Transcriptome data alone, however, is unlikely to capture all protein coding genes, and the 13,934 genes models produced by MAKER2 using only mRNA-seq data likely represent around 80% of all genes within this genome. When using all available ESTs together with mRNA-seq reads and the Uniprot/Swiss-Prot protein database (after excluding any existing S. mediterranea proteins), MAKER2 produced 17,883 gene models, 52% of which encode Pfam domains and have overlapping support from multiple data sources, indicating that that these 17,883 gene models represent a more complete model of the genome than can be obtained from transcriptome data alone.
Interestingly, not only are domain enrichments low for the L. humile and S. mediterranea SNAP ab initio predictions, the gene counts are also greatly inflated. Approximately 15,000 genes are expected for S. mediterranea and approximately 17,000 are expected for L. humile [6,9], both values well below the 63,622 and 420,224 gene predictions produced (respectively) when running SNAP on its own (outside of MAKER2). Ab initio gene-predictors have a recognized tendency to over predict, and as these results demonstrate, this tendency can be greatly exacerbated by the limited training data usually available for second generation genomes. In contrast, MAKER2's supervised SNAP-based gene counts are dramatically more consistent with the published expected counts. MAKER2 produced 13,785 gene annotations for L. humile and 17,883 for S. mediterranea (Note this is without further optimization and training of the gene-predictor SNAP).
These results stand in stark contrast to the great accuracy obtained by SNAP on model organism genomes presented in Table Table1.1. They also make it clear that when training data are limited or of low quality, ab initio gene-predictors produce much more reliable results when supervised by MAKER2. This conclusion is also consistent with our earlier analyses where we annotated three model organism genomes using unmatched species parameter files (Table (Table2).2). Additionally MAKER2's use of mRNA-seq reads for annotating S. mediterranea demonstrates that these next-generation data can be effectively utilized by MAKER2 to greatly improve the final gene models.

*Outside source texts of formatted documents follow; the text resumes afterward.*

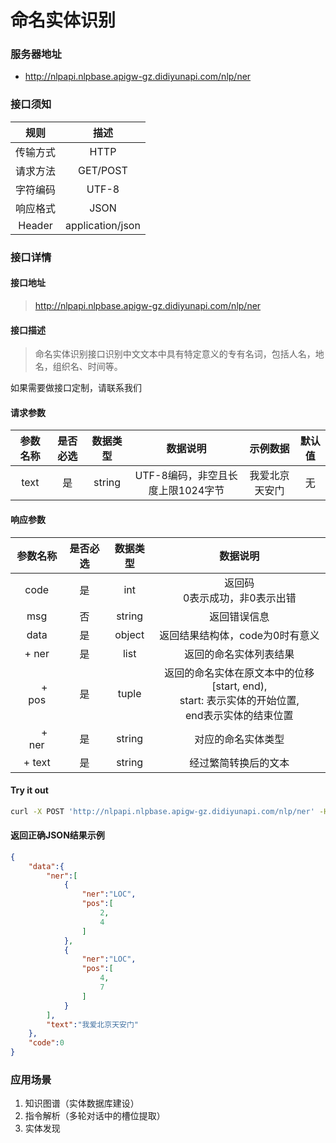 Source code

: # 命名实体识别
### 服务器地址
- http://nlpapi.nlpbase.apigw-gz.didiyunapi.com/nlp/ner

### 接口须知
| 规则 | 描述 |
| :---: | :---: |
| 传输方式 | HTTP|
| 请求方法 | GET/POST |
| 字符编码 | UTF-8 |
| 响应格式 | JSON |
| Header | application/json |

### 接口详情
#### 接口地址
> http://nlpapi.nlpbase.apigw-gz.didiyunapi.com/nlp/ner

#### 接口描述
> 命名实体识别接口识别中文文本中具有特定意义的专有名词，包括人名，地名，组织名、时间等。


<Note type="tip">
如果需要做接口定制，请联系我们
</Note>


#### 请求参数
| 参数名称 | 是否必选 | 数据类型 | 数据说明 | 示例数据 | 默认值 |
| :-----: | :-----: | :-----: | :-----: | :----: | :---: |
| text |是 | string | UTF-8编码，非空且长度上限1024字节 | 我爱北京天安门 | 无 |


#### 响应参数
| 参数名称 | 是否必选 | 数据类型 | 数据说明 |
| :-----: | :-----: | :-----: | :-----: |
| code | 是 | int | 返回码</br>  0表示成功，非0表示出错 |
| msg | 否 | string | 返回错误信息 |
| data | 是 | object | 返回结果结构体，code为0时有意义 |
| + ner | 是 | list | 返回的命名实体列表结果 |
| &ensp;&ensp;&ensp;&ensp;+&ensp;pos|是|tuple|返回的命名实体在原文本中的位移[start, end),</br> start: 表示实体的开始位置,</br> end表示实体的结束位置|
| &ensp;&ensp;&ensp;&ensp;+&ensp;ner|是|string|对应的命名实体类型|
| + text | 是 | string | 经过繁简转换后的文本 |

#### Try it out
```bash
curl -X POST 'http://nlpapi.nlpbase.apigw-gz.didiyunapi.com/nlp/ner' -H 'content-type: application/json'  -H 'Authorization: AppCode 开通服务获取appcode鉴权' -d '{"text": "我爱北京天安门"}'
```

#### 返回正确JSON结果示例
```json
{
    "data":{
        "ner":[
            {
                "ner":"LOC",
                "pos":[
                    2,
                    4
                ]
            },
            {
                "ner":"LOC",
                "pos":[
                    4,
                    7
                ]
            }
        ],
        "text":"我爱北京天安门"
    },
    "code":0
}
```

### 应用场景
1. 知识图谱（实体数据库建设）
2. 指令解析（多轮对话中的槽位提取）
3. 实体发现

As the number of published genomes continues to expand, manual curation and validation of every annotation in every genome is simply infeasible. A more practical approach is to dedicate limited resources and manpower to curation and validation of only those gene annotations most in need of improvement. As we demonstrate below, MAKER2 provides an effective means for automated quality control of genome annotations. Even in cases where the administrators of genome databases have no plans to undertake manual curation, quality control measures are still desirable, as they provide a means for downstream users to judge the quality of an annotation before proceeding with experiments that depend upon the annotation's accuracy for success.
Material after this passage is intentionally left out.